● **TASK REQUIREMENTS**:
In the listing below, find each line that holds the string "каждом" and copy it.

● **DATASET RECORDS**:
━━━━━━━━━━━━━━━━

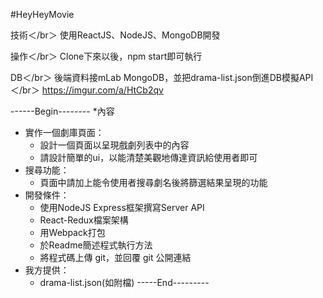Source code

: #HeyHeyMovie

技術＜/br＞
使用ReactJS、NodeJS、MongoDB開發

操作＜/br＞
Clone下來以後，npm start即可執行

DB＜/br＞
後端資料接mLab MongoDB，並把drama-list.json倒進DB模擬API＜/br＞
https://imgur.com/a/HtCb2qv

------Begin--------
*內容
  * 實作一個劇庫頁面：
    * 設計一個頁面以呈現戲劇列表中的內容
    * 請設計簡單的ui，以能清楚美觀地傳達資訊給使用者即可
  * 搜尋功能：
    * 頁面中請加上能令使用者搜尋劇名後將篩選結果呈現的功能
  * 開發條件：
    * 使用NodeJS Express框架撰寫Server API
    * React-Redux檔案架構
    * 用Webpack打包
    * 於Readme簡述程式執行方法
    * 將程式碼上傳 git，並回覆 git 公開連結
  * 我方提供：
    * drama-list.json(如附檔)
-----End---------
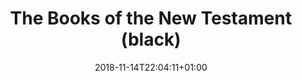 ---
title: "The Books of the New Testament (black)"
date: 2018-11-14T22:04:11+01:00
periodicTable: nt.en
theme: black
---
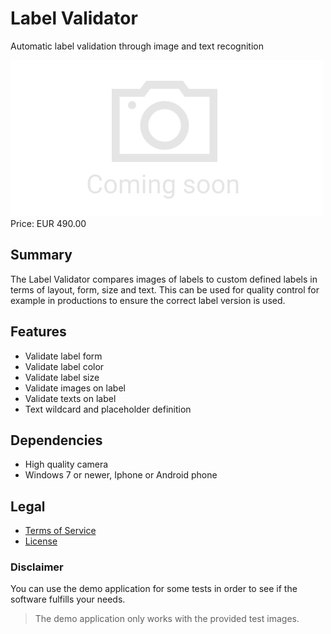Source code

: # Label Validator

Automatic label validation through image and text recognition

<div class="splash">
    <img alt="Splash" src="/tpl/img/placeholder_splash.png">
    <div class="price">Price: EUR 490.00</div>
    <div class="purchase">
        <!--<a class="button" href="#">Demo</a>
        <a class="button" href="#">Buy</a>-->
    </div>
</div>

## Summary

The Label Validator compares images of labels to custom defined labels in terms of layout, form, size and text. This can be used for quality control for example in productions to ensure the correct label version is used.

## Features

* Validate label form
* Validate label color
* Validate label size
* Validate images on label
* Validate texts on label
* Text wildcard and placeholder definition

## Dependencies

* High quality camera
* Windows 7 or newer, Iphone or Android phone

## Legal

* [Terms of Service](/en/terms)
* [License](/content/licenses/LICENSE%20V2.txt)

### Disclaimer

You can use the demo application for some tests in order to see if the software fulfills your needs.

> The demo application only works with the provided test images.
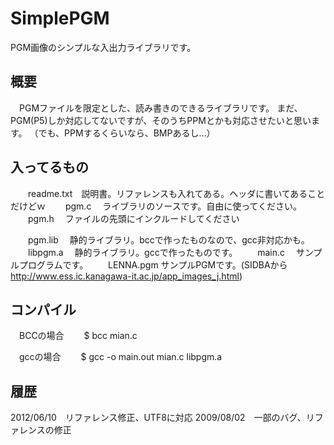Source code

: SimplePGM
=========

PGM画像のシンプルな入出力ライブラリです。


概要
---------------
　PGMファイルを限定とした、読み書きのできるライブラリです。
まだ、PGM(P5)しか対応してないですが、そのうちPPMとかも対応させたいと思います。
（でも、PPMするくらいなら、BMPあるし…）


入ってるもの
---------------
　　readme.txt　説明書。リファレンスも入れてある。ヘッダに書いてあることだけどｗ
　　pgm.c	　ライブラリのソースです。自由に使ってください。
　　pgm.h	　ファイルの先頭にインクルードしてください

　　pgm.lib	　静的ライブラリ。bccで作ったものなので、gcc非対応かも。
　　libpgm.a	　静的ライブラリ。gccで作ったものです。
　　main.c	　サンプルプログラムです。
　　LENNA.pgm サンプルPGMです。(SIDBAから http://www.ess.ic.kanagawa-it.ac.jp/app_images_j.html)


コンパイル
---------------
　BCCの場合
　　$ bcc mian.c

　gccの場合
　　$ gcc -o main.out mian.c libpgm.a


履歴
---------------
 2012/06/10　リファレンス修正、UTF8に対応
 2009/08/02　一部のバグ、リファレンスの修正
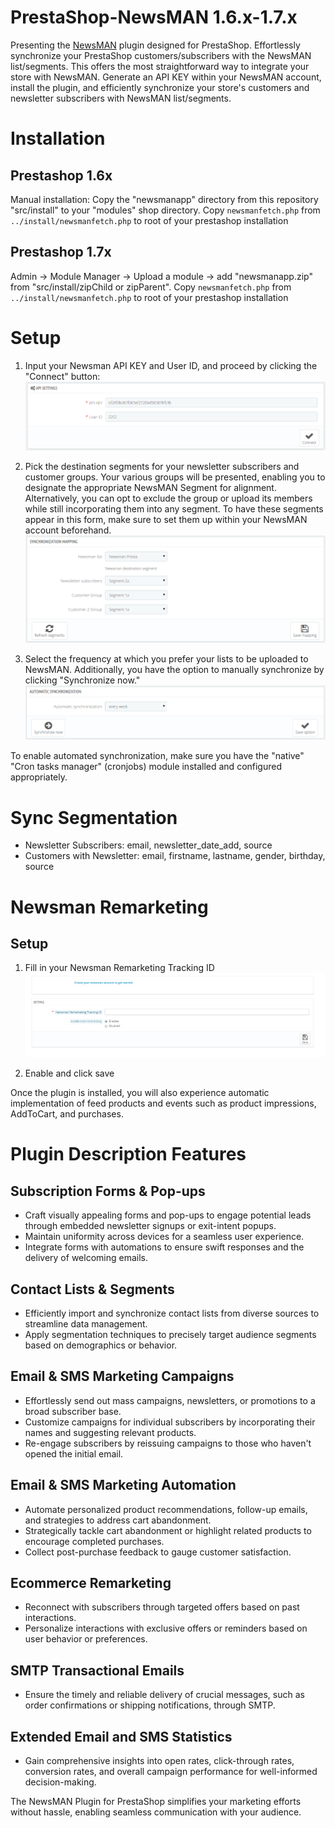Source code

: # PrestaShop-NewsMAN 1.6.x-1.7.x
Presenting the [NewsMAN](https://www.newsman.com) plugin designed for PrestaShop. Effortlessly synchronize your PrestaShop customers/subscribers with the NewsMAN list/segments. This offers the most straightforward way to integrate your store with NewsMAN. Generate an API KEY within your NewsMAN account, install the plugin, and efficiently synchronize your store's customers and newsletter subscribers with NewsMAN list/segments.

# Installation

## Prestashop 1.6x

Manual installation:
Copy the "newsmanapp" directory from this repository "src/install" to your "modules" shop directory.
Copy `newsmanfetch.php` from `../install/newsmanfetch.php` to root of your prestashop installation

## Prestashop 1.7x

Admin -> Module Manager -> Upload a module -> add "newsmanapp.zip" from "src/install/zipChild or zipParent".
Copy `newsmanfetch.php` from `../install/newsmanfetch.php` to root of your prestashop installation

# Setup
1. Input your Newsman API KEY and User ID, and proceed by clicking the "Connect" button:
![](https://raw.githubusercontent.com/Newsman/PrestaShop-Newsman/master/assets/api-setup-screen.png)

2. Pick the destination segments for your newsletter subscribers and customer groups. Your various groups will be presented, enabling you to designate the appropriate NewsMAN Segment for alignment. Alternatively, you can opt to exclude the group or upload its members while still incorporating them into any segment. To have these segments appear in this form, make sure to set them up within your NewsMAN account beforehand. 
![](https://raw.githubusercontent.com/Newsman/PrestaShop-Newsman/master/assets/mapping-screen.png)

3. Select the frequency at which you prefer your lists to be uploaded to NewsMAN. Additionally, you have the option to manually synchronize by clicking "Synchronize now."
![](https://raw.githubusercontent.com/Newsman/PrestaShop-Newsman/master/assets/sync-screen.png)

To enable automated synchronization, make sure you have the "native" "Cron tasks manager" (cronjobs) module installed and configured appropriately.

# Sync Segmentation

- Newsletter Subscribers: email, newsletter_date_add, source
- Customers with Newsletter: email, firstname, lastname, gender, birthday, source

# Newsman Remarketing

## Setup
1. Fill in your Newsman Remarketing Tracking ID
![](https://raw.githubusercontent.com/Newsman/PrestaShop-Newsman/master/assets/1.jpg)

2. Enable and click save

Once the plugin is installed, you will also experience automatic implementation of feed products and events such as product impressions, AddToCart, and purchases.

# Plugin Description Features

## Subscription Forms & Pop-ups
- Craft visually appealing forms and pop-ups to engage potential leads through embedded newsletter signups or exit-intent popups.
- Maintain uniformity across devices for a seamless user experience.
- Integrate forms with automations to ensure swift responses and the delivery of welcoming emails.

## Contact Lists & Segments
- Efficiently import and synchronize contact lists from diverse sources to streamline data management.
- Apply segmentation techniques to precisely target audience segments based on demographics or behavior.

## Email & SMS Marketing Campaigns
- Effortlessly send out mass campaigns, newsletters, or promotions to a broad subscriber base.
- Customize campaigns for individual subscribers by incorporating their names and suggesting relevant products.
- Re-engage subscribers by reissuing campaigns to those who haven't opened the initial email.

## Email & SMS Marketing Automation
- Automate personalized product recommendations, follow-up emails, and strategies to address cart abandonment.
- Strategically tackle cart abandonment or highlight related products to encourage completed purchases.
- Collect post-purchase feedback to gauge customer satisfaction.

## Ecommerce Remarketing
- Reconnect with subscribers through targeted offers based on past interactions.
- Personalize interactions with exclusive offers or reminders based on user behavior or preferences.

## SMTP Transactional Emails
- Ensure the timely and reliable delivery of crucial messages, such as order confirmations or shipping notifications, through SMTP.

## Extended Email and SMS Statistics
- Gain comprehensive insights into open rates, click-through rates, conversion rates, and overall campaign performance for well-informed decision-making.

The NewsMAN Plugin for PrestaShop simplifies your marketing efforts without hassle, enabling seamless communication with your audience.
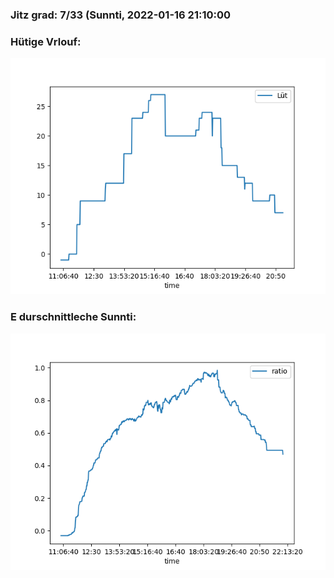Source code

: ### Jitz grad: 7/33 (Sunnti, 2022-01-16 21:10:00

### Hütige Vrlouf:
![Graph](Today.png)

### E durschnittleche Sunnti:
![Graph](Sunnti.png)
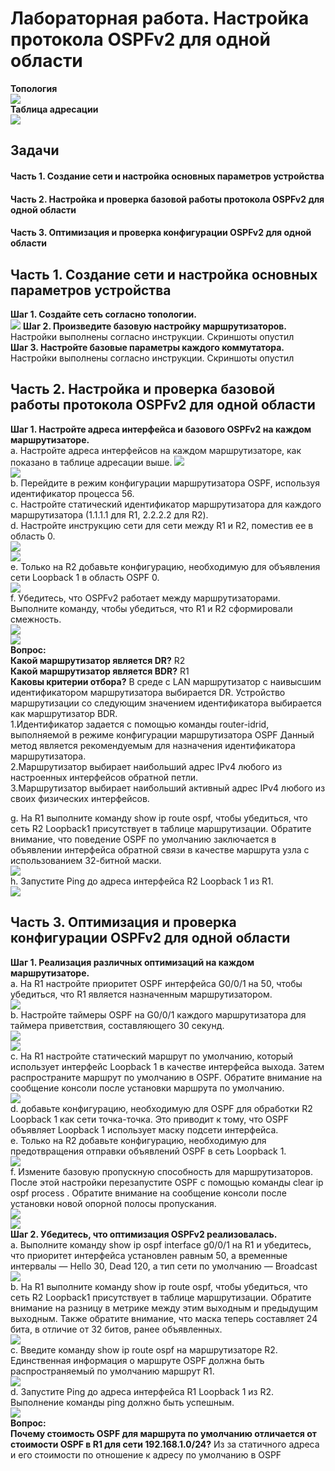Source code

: # Лабораторная работа. Настройка протокола OSPFv2 для одной области

**Топология**  
![](https://github.com/Mr-Philip/-Otus-Network-Engineer-/blob/main/laboratory%20works/23.OSPF.%20Configuring%20OSPF%20for%20a%20Single%20Area/pics/%D0%A2%D0%BE%D0%BF%D0%BE%D0%BB%D0%BE%D0%B3%D0%B8%D1%8F.PNG)  
**Таблица адресации**  
![](https://github.com/Mr-Philip/-Otus-Network-Engineer-/blob/main/laboratory%20works/23.OSPF.%20Configuring%20OSPF%20for%20a%20Single%20Area/pics/%D0%A2%D0%B0%D0%B1%D0%BB%D0%B8%D1%86%D0%B0%20%D0%B0%D0%B4%D1%80%D0%B5%D1%81%D0%B0%D1%86%D0%B8%D0%B8.PNG)
## Задачи  
#### Часть 1. Создание сети и настройка основных параметров устройства  
#### Часть 2. Настройка и проверка базовой работы протокола  OSPFv2 для одной области  
#### Часть 3. Оптимизация и проверка конфигурации OSPFv2 для одной области  
## Часть 1. Создание сети и настройка основных параметров устройства
**Шаг 1. Создайте сеть согласно топологии.**  
![](https://github.com/Mr-Philip/-Otus-Network-Engineer-/blob/main/laboratory%20works/23.OSPF.%20Configuring%20OSPF%20for%20a%20Single%20Area/pics/%D1%81%D0%B5%D1%82%D1%8C.PNG)
**Шаг 2. Произведите базовую настройку маршрутизаторов.**  
Настройки выполнены  согласно инструкции. Скриншоты опустил  
**Шаг 3. Настройте базовые параметры каждого коммутатора.**  
Настройки выполнены  согласно инструкции. Скриншоты опустил  
## Часть 2. Настройка и проверка базовой работы протокола OSPFv2 для одной области
**Шаг 1. Настройте адреса интерфейса и базового OSPFv2 на каждом маршрутизаторе.**  
a.	Настройте адреса интерфейсов на каждом маршрутизаторе, как показано в таблице адресации выше.
![](https://github.com/Mr-Philip/-Otus-Network-Engineer-/blob/main/laboratory%20works/23.OSPF.%20Configuring%20OSPF%20for%20a%20Single%20Area/pics/21aR1.PNG)  
![](https://github.com/Mr-Philip/-Otus-Network-Engineer-/blob/main/laboratory%20works/23.OSPF.%20Configuring%20OSPF%20for%20a%20Single%20Area/pics/21aR2.PNG)  
b.	Перейдите в режим конфигурации маршрутизатора OSPF, используя идентификатор процесса 56.  
c.	Настройте статический идентификатор маршрутизатора для каждого маршрутизатора (1.1.1.1 для R1, 2.2.2.2 для R2).  
d.	Настройте инструкцию сети для сети между R1 и R2, поместив ее в область 0.  
![](https://github.com/Mr-Philip/-Otus-Network-Engineer-/blob/main/laboratory%20works/23.OSPF.%20Configuring%20OSPF%20for%20a%20Single%20Area/pics/21bcdR1.PNG)  
![](https://github.com/Mr-Philip/-Otus-Network-Engineer-/blob/main/laboratory%20works/23.OSPF.%20Configuring%20OSPF%20for%20a%20Single%20Area/pics/21bcdR2.PNG)  
e.	Только на R2 добавьте конфигурацию, необходимую для объявления сети Loopback 1 в область OSPF 0.  
![](https://github.com/Mr-Philip/-Otus-Network-Engineer-/blob/main/laboratory%20works/23.OSPF.%20Configuring%20OSPF%20for%20a%20Single%20Area/pics/21eR2.PNG)  
f.	Убедитесь, что OSPFv2 работает между маршрутизаторами. Выполните команду, чтобы убедиться, что R1 и R2 сформировали смежность.  
![](https://github.com/Mr-Philip/-Otus-Network-Engineer-/blob/main/laboratory%20works/23.OSPF.%20Configuring%20OSPF%20for%20a%20Single%20Area/pics/21fR1.PNG)  
![](https://github.com/Mr-Philip/-Otus-Network-Engineer-/blob/main/laboratory%20works/23.OSPF.%20Configuring%20OSPF%20for%20a%20Single%20Area/pics/21fR2.PNG)  
**Вопрос:**  
**Какой маршрутизатор является DR?**  R2  
**Какой маршрутизатор является BDR?** R1  
**Каковы критерии отбора?**  В среде с  LAN маршрутизатор с наивысшим идентификатором маршрутизатора выбирается DR. Устройство маршрутизации со следующим значением идентификатора выбирается как маршрутизатор BDR.  
1.Идентификатор задается с помощью команды router-idrid, выполняемой в режиме конфигурации маршрутизатора OSPF Данный метод является рекомендуемым для назначения идентификатора маршрутизатора.  
2.Маршрутизатор выбирает наибольший адрес IPv4 любого из настроенных интерфейсов обратной петли.  
3.Маршрутизатор выбирает наибольший активный адрес IPv4 любого из своих физических интерфейсов.  
  
g.	На R1 выполните команду show ip route ospf, чтобы убедиться, что сеть R2 Loopback1 присутствует в таблице маршрутизации. Обратите внимание, что поведение OSPF по умолчанию заключается в объявлении интерфейса обратной связи в качестве маршрута узла с использованием 32-битной маски.  
![](https://github.com/Mr-Philip/-Otus-Network-Engineer-/blob/main/laboratory%20works/23.OSPF.%20Configuring%20OSPF%20for%20a%20Single%20Area/pics/21g.PNG)  
h.	Запустите Ping до  адреса интерфейса R2 Loopback 1 из R1.  
![](https://github.com/Mr-Philip/-Otus-Network-Engineer-/blob/main/laboratory%20works/23.OSPF.%20Configuring%20OSPF%20for%20a%20Single%20Area/pics/21h.PNG)  
## Часть 3. Оптимизация и проверка конфигурации OSPFv2 для одной области  
**Шаг 1. Реализация различных оптимизаций на каждом маршрутизаторе.**  
a.	На R1 настройте приоритет OSPF интерфейса G0/0/1 на 50, чтобы убедиться, что R1 является назначенным маршрутизатором.  
![](https://github.com/Mr-Philip/-Otus-Network-Engineer-/blob/main/laboratory%20works/23.OSPF.%20Configuring%20OSPF%20for%20a%20Single%20Area/pics/31a.PNG)  
b.	Настройте таймеры OSPF на G0/0/1 каждого маршрутизатора для таймера приветствия, составляющего 30 секунд.  
![](https://github.com/Mr-Philip/-Otus-Network-Engineer-/blob/main/laboratory%20works/23.OSPF.%20Configuring%20OSPF%20for%20a%20Single%20Area/pics/31bR1.PNG)  
![](https://github.com/Mr-Philip/-Otus-Network-Engineer-/blob/main/laboratory%20works/23.OSPF.%20Configuring%20OSPF%20for%20a%20Single%20Area/pics/31bR2.PNG)  
c.	На R1 настройте статический маршрут по умолчанию, который использует интерфейс Loopback 1 в качестве интерфейса выхода. Затем распространите маршрут по умолчанию в OSPF. Обратите внимание на сообщение консоли после установки маршрута по умолчанию.  
![](https://github.com/Mr-Philip/-Otus-Network-Engineer-/blob/main/laboratory%20works/23.OSPF.%20Configuring%20OSPF%20for%20a%20Single%20Area/pics/31c.PNG)  
d.	добавьте конфигурацию, необходимую для OSPF для обработки R2 Loopback 1 как сети точка-точка. Это приводит к тому, что OSPF объявляет Loopback 1 использует маску подсети интерфейса.  
e.	Только на R2 добавьте конфигурацию, необходимую для предотвращения отправки объявлений OSPF в сеть Loopback 1.  
![](https://github.com/Mr-Philip/-Otus-Network-Engineer-/blob/main/laboratory%20works/23.OSPF.%20Configuring%20OSPF%20for%20a%20Single%20Area/pics/31de.PNG)  
f.	Измените базовую пропускную способность для маршрутизаторов. После этой настройки перезапустите OSPF с помощью команды clear ip ospf process . Обратите внимание на сообщение консоли после установки новой опорной полосы пропускания.  
![](https://github.com/Mr-Philip/-Otus-Network-Engineer-/blob/main/laboratory%20works/23.OSPF.%20Configuring%20OSPF%20for%20a%20Single%20Area/pics/31fR1.PNG)  
![](https://github.com/Mr-Philip/-Otus-Network-Engineer-/blob/main/laboratory%20works/23.OSPF.%20Configuring%20OSPF%20for%20a%20Single%20Area/pics/31fR2.PNG)  
**Шаг 2. Убедитесь, что оптимизация OSPFv2 реализовалась.**  
a.	Выполните команду show ip ospf interface g0/0/1 на R1 и убедитесь, что приоритет интерфейса установлен равным 50, а временные интервалы — Hello 30, Dead 120, а тип сети по умолчанию — Broadcast  
![](https://github.com/Mr-Philip/-Otus-Network-Engineer-/blob/main/laboratory%20works/23.OSPF.%20Configuring%20OSPF%20for%20a%20Single%20Area/pics/32a.PNG)  
b.	На R1 выполните команду show ip route ospf, чтобы убедиться, что сеть R2 Loopback1 присутствует в таблице маршрутизации. Обратите внимание на разницу в метрике между этим выходным и предыдущим выходным. Также обратите внимание, что маска теперь составляет 24 бита, в отличие от 32 битов, ранее объявленных.  
![](https://github.com/Mr-Philip/-Otus-Network-Engineer-/blob/main/laboratory%20works/23.OSPF.%20Configuring%20OSPF%20for%20a%20Single%20Area/pics/32b.PNG)  
c.	Введите команду show ip route ospf на маршрутизаторе R2. Единственная информация о маршруте OSPF должна быть распространяемый по умолчанию маршрут R1.  
![](https://github.com/Mr-Philip/-Otus-Network-Engineer-/blob/main/laboratory%20works/23.OSPF.%20Configuring%20OSPF%20for%20a%20Single%20Area/pics/32c.PNG)  
d.	Запустите Ping до адреса интерфейса R1 Loopback 1 из R2. Выполнение команды ping должно быть успешным.  
![](https://github.com/Mr-Philip/-Otus-Network-Engineer-/blob/main/laboratory%20works/23.OSPF.%20Configuring%20OSPF%20for%20a%20Single%20Area/pics/32d.PNG)  
**Вопрос:**  
**Почему стоимость OSPF для маршрута по умолчанию отличается от стоимости OSPF в R1 для сети 192.168.1.0/24?** Из за статичного адреса и его стоимости по отношение к адресу по умолчанию в OSPF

━━━━━━━━━━━━━━━━

● **PROBLEM SOLUTION**:
**Шаг 1. Настройте адреса интерфейса и базового OSPFv2 на каждом маршрутизаторе.**  
a.	Настройте адреса интерфейсов на каждом маршрутизаторе, как показано в таблице адресации выше.
**Шаг 1. Реализация различных оптимизаций на каждом маршрутизаторе.**  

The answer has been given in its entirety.